--- Work item ---
In the data below, locate the line containing "CheckEq M_r1;r1 (phi" and the line containing "has $36$ outcomes.", then retype both and everything between them exactly. Pictures are not part of the copy.

--- Supplied material ---
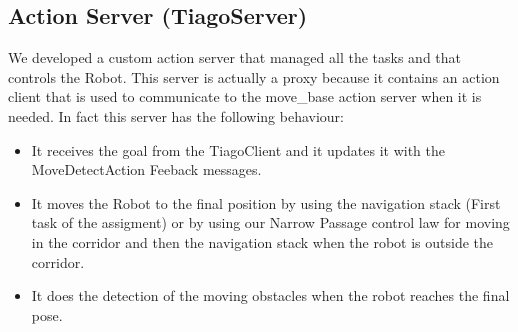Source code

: \subsection{Action Server (TiagoServer)}
We developed a custom action server that managed all the tasks and that controls the Robot. This server is actually a proxy because it contains an action client that is used to communicate to the move\_base action server when it is needed. In fact this server has the following behaviour: 
\begin{itemize}
    \item It receives the goal from the TiagoClient and it updates it with the MoveDetectAction Feeback messages. 
    \item It moves the Robot to the final position by using the navigation stack (First task of the assigment) or by using our Narrow Passage control law for moving in the corridor and then the navigation stack when the robot is outside the corridor.
    \item It does the detection of the moving obstacles when the robot reaches the final pose. 
\end{itemize}
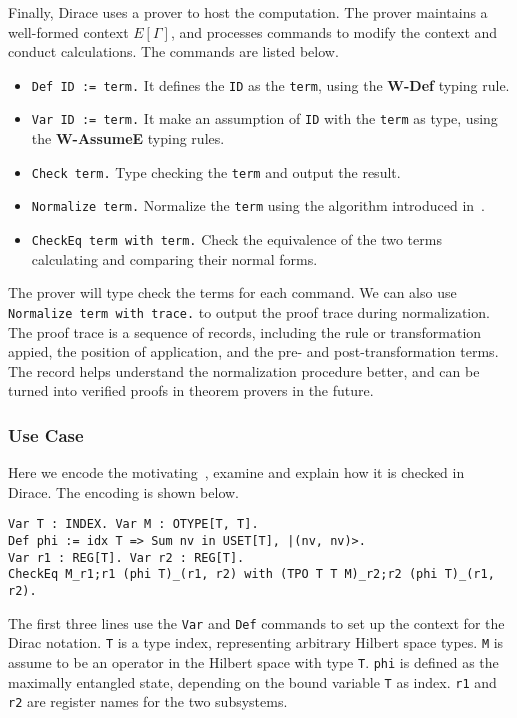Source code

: \documentclass[runningheads]{llncs}
\begin{document}
Finally, Dirace uses a prover to host the computation. The prover maintains a well-formed context $E[\Gamma]$, and processes commands to modify the context and conduct calculations. The commands are listed below.
\begin{itemize}
    \item \texttt{\textcolor{NavyBlue}{Def} ID := term.} It defines the \texttt{ID} as the \texttt{term}, using the \textbf{W-Def} typing rule.
    \item \texttt{\textcolor{NavyBlue}{Var} ID := term.} It make an assumption of \texttt{ID} with the \texttt{term} as type, using the \textbf{W-AssumeE} typing rules.
    \item \texttt{\textcolor{NavyBlue}{Check} term.} Type checking the \texttt{term} and output the result.
    \item \texttt{\textcolor{NavyBlue}{Normalize} term.} Normalize the \texttt{term} using the algorithm introduced in~.
    \item \texttt{\textcolor{NavyBlue}{CheckEq} term \textcolor{NavyBlue}{with} term.} Check the equivalence of the two terms calculating and comparing their normal forms.
\end{itemize}
The prover will type check the terms for each command. We can also use \texttt{\textcolor{NavyBlue}{Normalize} term \textcolor{NavyBlue}{with trace}.} to output the proof trace during normalization. The proof trace is a sequence of records, including the rule or transformation appied, the position of application, and the pre- and post-transformation terms. The record helps understand the normalization procedure better, and can be turned into verified proofs in theorem provers in the future.

\subsubsection{Use Case}
Here we encode the motivating~, examine and explain how it is checked in Dirace. The encoding is shown below.

    \begin{lstlisting}[style=dirace]
Var T : INDEX. Var M : OTYPE[T, T].
Def phi := idx T => Sum nv in USET[T], |(nv, nv)>.
Var r1 : REG[T]. Var r2 : REG[T].
CheckEq M_r1;r1 (phi T)_(r1, r2) with (TPO T T M)_r2;r2 (phi T)_(r1, r2).
    \end{lstlisting}        

The first three lines use the \texttt{\textcolor{NavyBlue}{Var}} and \texttt{\textcolor{NavyBlue}{Def}} commands to set up the context for the Dirac notation.
\texttt{T} is a type index, representing arbitrary Hilbert space types. \texttt{M} is assume to be an operator in the Hilbert space with type \texttt{T}. \texttt{phi} is defined as the maximally entangled state, depending on the bound variable \texttt{T} as index.
\texttt{r1} and \texttt{r2} are register names for the two subsystems.
\end{document}
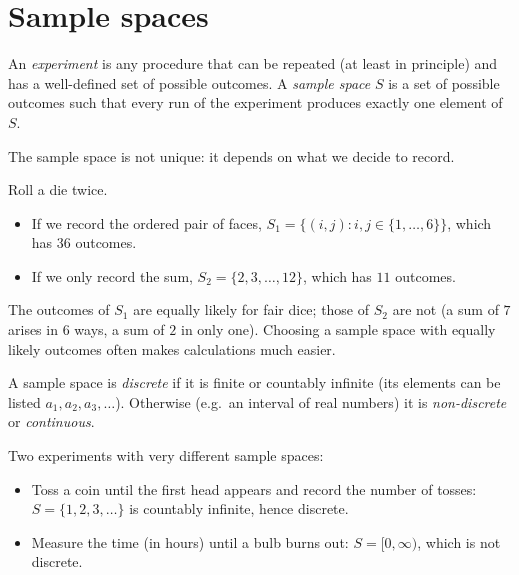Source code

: \section{Sample spaces}

\begin{definition}
An \emph{experiment} is any procedure that can be repeated (at least in principle) and has
a well-defined set of possible outcomes. A \emph{sample space} $S$ is a set of possible
outcomes such that every run of the experiment produces exactly one element of $S$.
\end{definition}

The sample space is not unique: it depends on what we decide to record.

\begin{example}
Roll a die twice.
\begin{itemize}
  \item If we record the ordered pair of faces,
        $S_1 = \{(i,j) : i,j \in \{1,\dots,6\}\}$, which has $36$ outcomes.
  \item If we only record the sum, $S_2 = \{2,3,\dots,12\}$, which has $11$ outcomes.
\end{itemize}
The outcomes of $S_1$ are equally likely for fair dice; those of $S_2$ are not (a sum of
$7$ arises in $6$ ways, a sum of $2$ in only one). Choosing a sample space with equally
likely outcomes often makes calculations much easier.
\end{example}

\begin{definition}
A sample space is \emph{discrete} if it is finite or countably infinite (its elements can
be listed $a_1, a_2, a_3, \dots$). Otherwise (e.g.\ an interval of real numbers) it is
\emph{non-discrete} or \emph{continuous}.
\end{definition}

\begin{example}
Two experiments with very different sample spaces:
\begin{itemize}
  \item Toss a coin until the first head appears and record the number of tosses:
        $S = \{1,2,3,\dots\}$ is countably infinite, hence discrete.
  \item Measure the time (in hours) until a bulb burns out: $S = [0,\infty)$, which is
        not discrete.
\end{itemize}
\end{example}

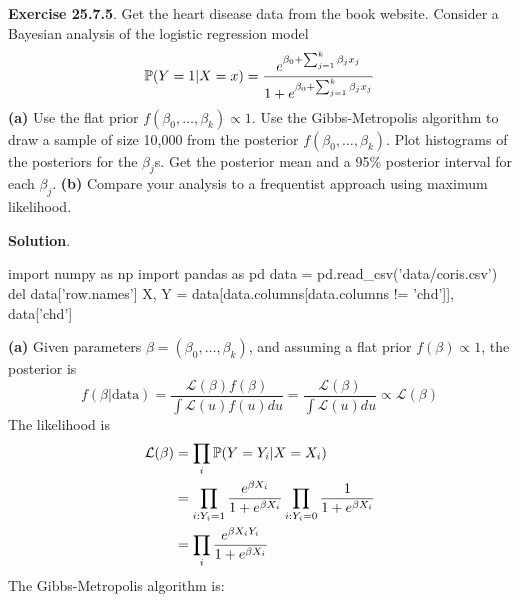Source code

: \textbf{Exercise 25.7.5}. Get the heart disease data from the book
website. Consider a Bayesian analysis of the logistic regression model
\[
\operatorname{\mathbb{P}}(Y = 1 | X = x) = \frac{e^{ \beta_{0} + \sum_{j=1}^{k} \beta_{j} x_{j} } }{1 + e^{ \beta_{0} + \sum_{j=1}^{k} \beta_{j} x_{j} }}
\]
\textbf{(a)} Use the flat prior
\(f(\beta_{0}, \dots, \beta_{k}) \propto 1\). Use the Gibbs-Metropolis
algorithm to draw a sample of size 10,000 from the posterior
\(f(\beta_{0}, \dots, \beta_{k})\). Plot histograms of the posteriors for
the \(\beta_{j}\)s. Get the posterior mean and a 95\% posterior interval
for each \(\beta_{j}\).
\textbf{(b)} Compare your analysis to a frequentist approach using
maximum likelihood.

\textbf{Solution}.

\begin{python}
import numpy as np
import pandas as pd
data = pd.read_csv('data/coris.csv')
del data['row.names']
X, Y = data[data.columns[data.columns != 'chd']], data['chd']
\end{python}
\textbf{(a)} Given parameters \(\beta = (\beta_{0}, \dots, \beta_{k})\), and
assuming a flat prior \(f(\beta) \propto 1\), the posterior is
\[
f(\beta | \text{data}) = \frac{\mathcal{L}(\beta) f(\beta)}{\int \mathcal{L}(u) f(u) du} = \frac{\mathcal{L}(\beta)}{\int \mathcal{L}(u) du} \propto \mathcal{L}(\beta)
\]
The likelihood is
\begin{align*}
\mathcal{L}(\beta) &= \prod_{i} \operatorname{\mathbb{P}}(Y = Y_{i} | X = X_{i})  \\
&= \prod_{i: Y_{i} = 1} \frac{e^{ \beta X_{i} } }{1 + e^{ \beta X_{i} }} \prod_{i: Y_{i} = 0} \frac{1}{1 + e^{ \beta X_{i} }} \\
&= \prod_{i} \frac{e^{ \beta X_{i} Y_{i} } }{1 + e^{ \beta X_{i} }}
\end{align*}
The Gibbs-Metropolis algorithm is:
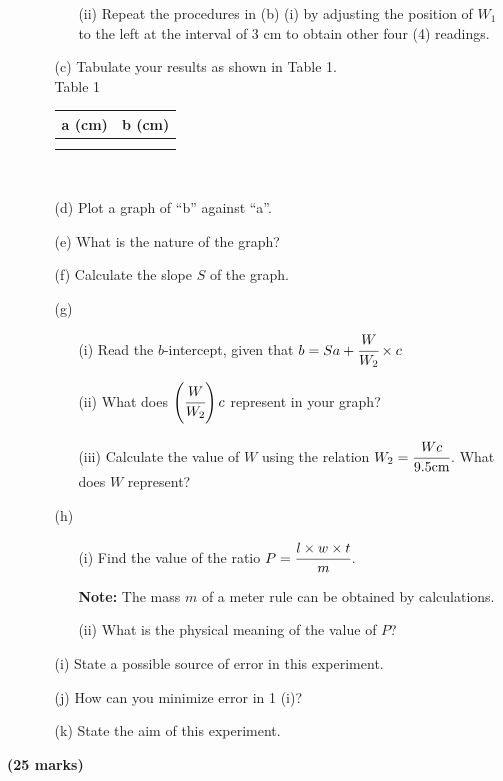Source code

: \begin{enumerate}
\begin{enumerate}
\begin{enumerate}
\item[(ii)] Repeat the procedures in (b) (i) by adjusting the position of $W_1$ to the left at the interval of 3 cm to obtain other four (4) readings.
\end{enumerate}
\item[(c)] Tabulate your results as shown in Table 1.\\

\quad Table 1\\
\quad \quad \begin{tabular}{|p{4cm}|p{4cm}|} \hline
\multicolumn{1}{|c|}{a (cm)} & \multicolumn{1}{c|}{b (cm)} \\ \hline
& \\ \hline
& \\ \hline
\end{tabular}\\[10pt]

\item[(d)] Plot a graph of ``b'' against ``a''.
\item[(e)] What is the nature of the graph?
\item[(f)] Calculate the slope $S$ of the graph.
\item[(g)]
\begin{enumerate}
\item[(i)] Read the $b$-intercept, given that $b = Sa + \cfrac{W}{W_2} \times c$
\item[(ii)] What does $\left(\cfrac{W}{W_2}\right)c$ represent in your graph?
\item[(iii)] Calculate the value of $W$ using the relation $W_2 = \cfrac{Wc}{9.5 \text{cm}}$. What does $W$ represent?
\end{enumerate}
\item[(h)]
\begin{enumerate}
\item[(i)] Find the value of the ratio $P = \cfrac{l \times w \times t}{m}$.
\item[] \textbf{Note:} The mass $m$ of a meter rule can be obtained by calculations.
\item[(ii)] What is the physical meaning of the value of $P$?
\end{enumerate}
\item[(i)] State a possible source of error in this experiment.
\item[(j)] How can you minimize error in 1 (i)?
\item[(k)] State the aim of this experiment.
\end{enumerate}
\end{enumerate}
\flushright \textbf{(25 marks)}
\flushleft

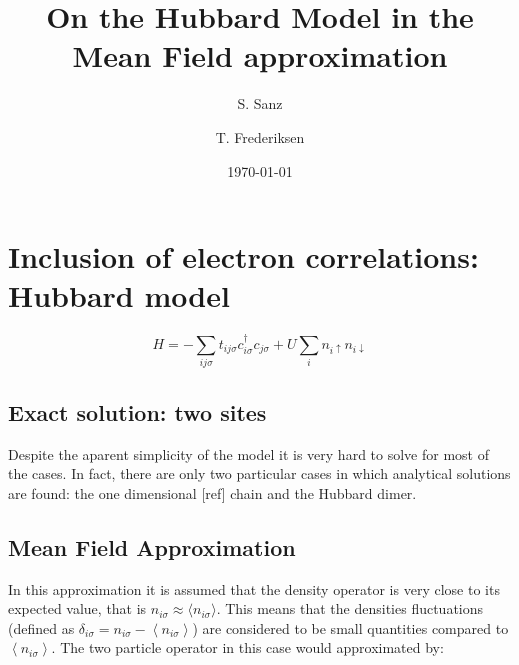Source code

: \documentclass[amsmath,%
amssymb,prb,superscriptaddress]{revtex4}
\begin{document}
\title{On the Hubbard Model in the Mean Field approximation}

\author{S. Sanz}

\author{T. Frederiksen}

\date{\today}



\maketitle 


\section{Inclusion of electron correlations: Hubbard model}

\begin{equation}\label{eq:Hubbard_Hamiltonian}
H = -\sum_{ij\sigma}t_{ij\sigma}c^{\dagger}_{i\sigma}c_{j\sigma} + U\sum_{i}n_{i\uparrow}n_{i\downarrow}
\end{equation}

\subsection{Exact solution: two sites}
Despite the aparent simplicity of the model it is very hard to solve for most of the cases. In fact, there are only two particular cases in which analytical solutions are found: the one dimensional [ref] chain and the Hubbard dimer.
 


\subsection{Mean Field Approximation}

In this approximation it is assumed that the density operator is very close to its expected value, that is $n_{i\sigma} \approx \langle n_{i\sigma}\rangle$. This means that the densities fluctuations (defined as $\delta_{i\sigma} =n_{i\sigma} - \left\langle n_{i\sigma}\right\rangle$) are considered to be small quantities compared to $\left\langle n_{i\sigma}\right\rangle$. The two particle operator in this case would approximated by:
\end{document}
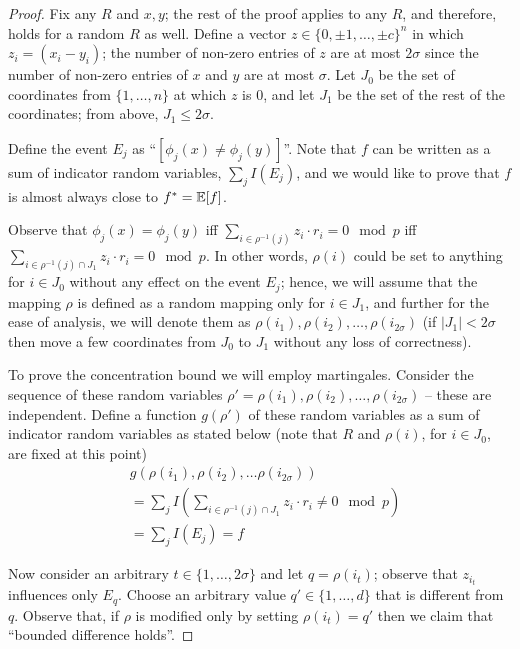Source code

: \begin{proof}
Fix any $R$ and $x,y$; the rest of the proof applies to any $R$, and therefore, holds for a random $R$ as well. Define a vector $z \in \{0,\pm 1,\ldots,\pm c\}^n$ in which $z_i=(x_i - y_i)$; the number of non-zero entries of $z$ are at most $2\sigma$ since the number of non-zero entries of $x$ and $y$ are at most $\sigma$. Let $J_0$ be the set of coordinates from $\{1, \ldots, n\}$ at which $z$ is 0, and let $J_1$ be the set of the rest of the coordinates; from above, $J_1 \le 2\sigma$.%

Define the event $E_j$ as ``$[\phi_j(x)\not=\phi_j(y)]$''. Note that $f$ can be written as a sum of indicator random variables, $\sum_j I(E_j)$, and we would like to prove that $f$ is almost always close to $f^*=\mathbb{E}[f]$.

Observe that $\phi_j(x)=\phi_j(y)$ iff $\sum_{i \in \rho^{-1}(j)} z_i \cdot r_i = 0 \mod{p}$ iff $\sum_{i \in \rho^{-1}(j) \cap J_1} z_i \cdot r_i = 0 \mod{p}$. In other words, $\rho(i)$ could be set to anything for $i \in J_0$ without any effect on the event $E_j$; hence, we will assume that the mapping $\rho$ is defined as a random mapping only for $i \in J_1$, and further for the ease of analysis, we will denote them as $\rho(i_1), \rho(i_2), \ldots, \rho(i_{2\sigma})$ (if $|J_1| < 2\sigma$ then move a few coordinates from $J_0$ to $J_1$ without any loss of correctness).

To prove the concentration bound we will employ martingales. Consider the sequence of these random variables $\rho'=\rho(i_1), \rho(i_2), \ldots, \rho(i_{2\sigma})$ -- these are independent. Define a function $g(\rho')$ of these random variables as a sum of indicator random variables as stated below (note that $R$ and $\rho(i)$, for $i \in J_0$, are fixed at this point)
\begin{align*}
    & g(\rho(i_1), \rho(i_2), \ldots \rho(i_{2\sigma}))\\
    & = \sum_j I\left( \sum_{i \in \rho^{-1}(j) \cap J_1} z_i \cdot r_i \not= 0 \mod{p} \right) \\
    & = \sum_j I(E_j) = f
\end{align*}
 

Now consider an arbitrary $t\in \{1, \ldots, 2\sigma\}$ and let $q=\rho(i_t)$; observe that $z_{i_t}$ influences only $E_q$. Choose an arbitrary value $q' \in \{1, \ldots, d\}$ that is different from $q$. Observe that, if $\rho$ is modified only by setting $\rho(i_t)=q'$ then we claim that ``bounded difference holds''.


\end{proof}
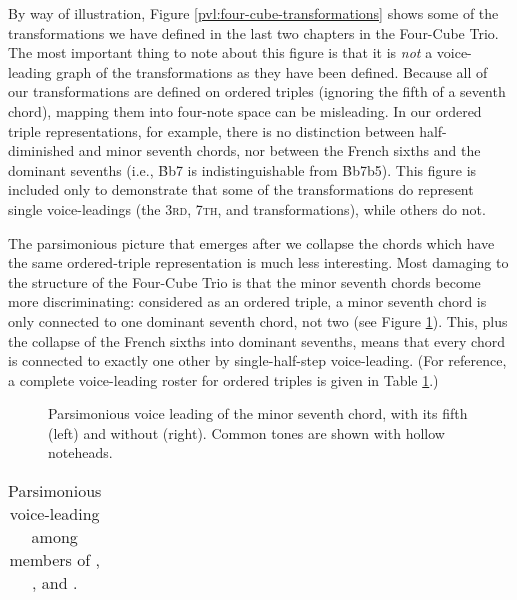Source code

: By way of illustration, Figure \ref{pvl:four-cube-transformations} shows some
of the transformations we have defined in the last two chapters in the
Four-Cube Trio. The most important thing to note about this figure is that it
is \emph{not} a voice-leading graph of the transformations as they have been
defined. Because all of our transformations are defined on ordered triples
(ignoring the fifth of a seventh chord), mapping them into four-note space can
be misleading. In our ordered triple representations, for example, there is no
distinction between half-diminished and minor seventh chords, nor between the
French sixths and the dominant sevenths (i.e., \h{Bb7} is indistinguishable
from \h{Bb7b5}). This figure is included only to demonstrate that some of the
transformations do represent single voice-leadings (the \textsc{3rd},
\textsc{7th}, and \slideS transformations), while others do not.

The parsimonious picture that emerges after we collapse the chords which have
the same ordered-triple representation is much less interesting.
Most damaging to the structure of the Four-Cube Trio is that the minor seventh
chords become more discriminating: considered as an ordered triple, a minor
seventh chord is only connected to one dominant seventh chord, not two (see
Figure \ref{pvl:minor-seventh-parsimony}). This, plus the collapse of the
French sixths into dominant sevenths, means that every chord is connected to
exactly one other by single-half-step voice-leading. (For reference, a
complete voice-leading roster for ordered triples is given in Table
\ref{pvl:vl-table}.)

\begin{figure}[tbp]
  \caption[Parsimonious voice leading of the minor seventh
    chord.]{Parsimonious voice leading of the minor seventh chord, with its
      fifth (left) and without (right). Common tones are shown with hollow noteheads.}
  \label{pvl:minor-seventh-parsimony}
\end{figure}

\begin{table}[tbp]
  \centering
  \begin{tabular}{}

  \end{tabular}
  \caption{Parsimonious voice-leading among members of \Smin, \Sdom, and
    \Smaj.}
  \label{pvl:vl-table}
\end{table}

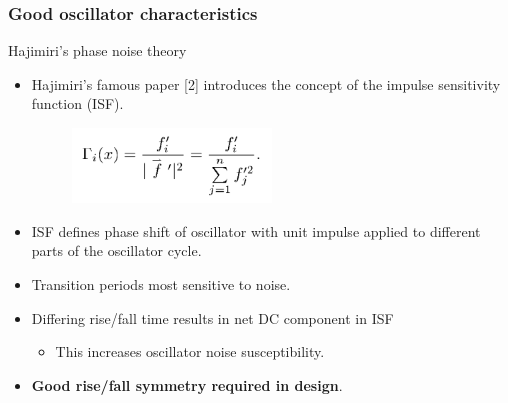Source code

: \documentclass[t, screen, aspectratio=43]{beamer}
\begin{document}
\begin{frame}
	\frametitle{Good oscillator characteristics}
	\begin{block}{Hajimiri's phase noise theory}
		\begin{minipage}{6cm}
			\vspace{1em}
			\tiny

			\begin{itemize}[itemsep=4pt,label=\protect---]
				\item Hajimiri's famous paper [2] introduces the concept of the impulse sensitivity function (ISF).
				\begin{figure}[htb!]
				        \centering
				        \includegraphics[width=0.5\textwidth, angle=0]{isf_func}
				\end{figure}
				\item ISF defines phase shift of oscillator with unit impulse applied to different parts of the oscillator cycle.
				\item Transition periods most sensitive to noise.
				\item Differing rise/fall time results in net DC component in ISF
				\begin{itemize}[itemsep=4pt,label=$\bullet$]
					\item This increases oscillator noise susceptibility.
				\end{itemize}
				\item \textbf{\color{red}Good rise/fall symmetry required in design}.
			\end{itemize}


\end{minipage}
\end{block}
\end{frame}
\end{document}

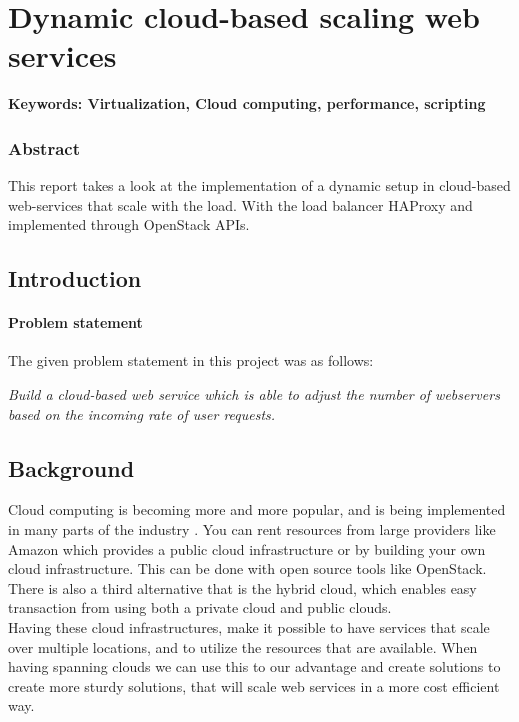 \chapter{Dynamic cloud-based scaling web services}
\textbf{Keywords: Virtualization, Cloud computing, performance, scripting}

\subsection*{Abstract}

This report takes a look at the implementation of a dynamic setup in cloud-based
web-services that scale with the load. With the load balancer HAProxy and
implemented through OpenStack APIs.

\section{Introduction}

\subsubsection{Problem statement}

The given problem statement in this project was as follows:

\emph{Build a cloud-based web service which is able to adjust the number of
webservers based on the incoming rate of user requests.}

\section{Background}
Cloud computing is becoming more and more popular, and is being implemented
in many parts of the industry \cite{OpenStack:Users}. You can rent resources 
from large providers like Amazon which provides a public cloud infrastructure 
or by building your own cloud infrastructure. This can be done with open source 
tools like OpenStack. There is also a third alternative that is the hybrid cloud,
which enables easy transaction from using both a private cloud and public clouds.\\

Having these cloud infrastructures, make it possible to have services
that scale over multiple locations, and to utilize the resources that are
available. When having spanning clouds we can use this to our advantage 
and create solutions to create more sturdy solutions, that will scale web
services in a more cost efficient way.\\

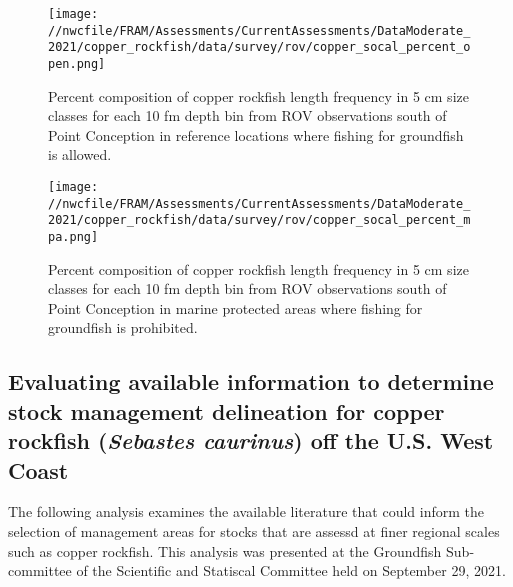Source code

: \documentclass[11pt,
  english,
  a4paper,
]{article}
\begin{document}
\tagmcend\tagstructend

\clearpage


\begin{figure}
\centering
\texttt{[image: //nwcfile/FRAM/Assessments/CurrentAssessments/DataModerate\_2021/copper\_rockfish/data/survey/rov/copper\_socal\_percent\_open.png]}
\caption{Percent composition of copper rockfish length frequency in 5 cm size classes for each 10 fm depth bin from ROV observations south of Point Conception in reference locations where fishing for groundfish is allowed.\label{fig:rov-percent-open}}
\end{figure}

\tagmcend\tagstructend

\clearpage


\begin{figure}
\centering
\texttt{[image: //nwcfile/FRAM/Assessments/CurrentAssessments/DataModerate\_2021/copper\_rockfish/data/survey/rov/copper\_socal\_percent\_mpa.png]}
\caption{Percent composition of copper rockfish length frequency in 5 cm size classes for each 10 fm depth bin from ROV observations south of Point Conception in marine protected areas where fishing for groundfish is prohibited.\label{fig:rov-percent-mpa}}
\end{figure}

\tagmcend\tagstructend

\clearpage


\hypertarget{man-area}{%
\subsection{\texorpdfstring{Evaluating available information to determine stock management delineation for copper rockfish (\emph{Sebastes caurinus}) off the U.S. West Coast}{Evaluating available information to determine stock management delineation for copper rockfish (Sebastes caurinus) off the U.S. West Coast}}\label{man-area}}

\leavevmode\tagmcend\tagstructend


The following analysis examines the available literature that could inform the selection of management areas for stocks that are assessd at finer regional scales such as copper rockfish. This analysis was presented at the Groundfish Sub-committee of the Scientific and Statiscal Committee held on September 29, 2021.
\end{document}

--- Answer section ---
CheckEq M_r1;r1 (phi T)_(r1, r2) with (TPO T T M)_r2;r2 (phi T)_(r1, r2).
    \end{lstlisting}        

The first three lines use the \texttt{\textcolor{NavyBlue}{Var}} and \texttt{\textcolor{NavyBlue}{Def}} commands to set up the context for the Dirac notation.
\texttt{T} is a type index, representing arbitrary Hilbert space types. \texttt{M} is assume to be an operator in the Hilbert space with type \texttt{T}. \texttt{phi} is defined as the maximally entangled state, depending on the bound variable \texttt{T} as index.
\texttt{r1} and \texttt{r2} are register names for the two subsystems.
\end{document}
Source code

: \section{Sample spaces}

\begin{definition}
An \emph{experiment} is any procedure that can be repeated (at least in principle) and has
a well-defined set of possible outcomes. A \emph{sample space} $S$ is a set of possible
outcomes such that every run of the experiment produces exactly one element of $S$.
\end{definition}

The sample space is not unique: it depends on what we decide to record.

\begin{example}
Roll a die twice.
\begin{itemize}
  \item If we record the ordered pair of faces,
        $S_1 = \{(i,j) : i,j \in \{1,\dots,6\}\}$, which has $36$ outcomes.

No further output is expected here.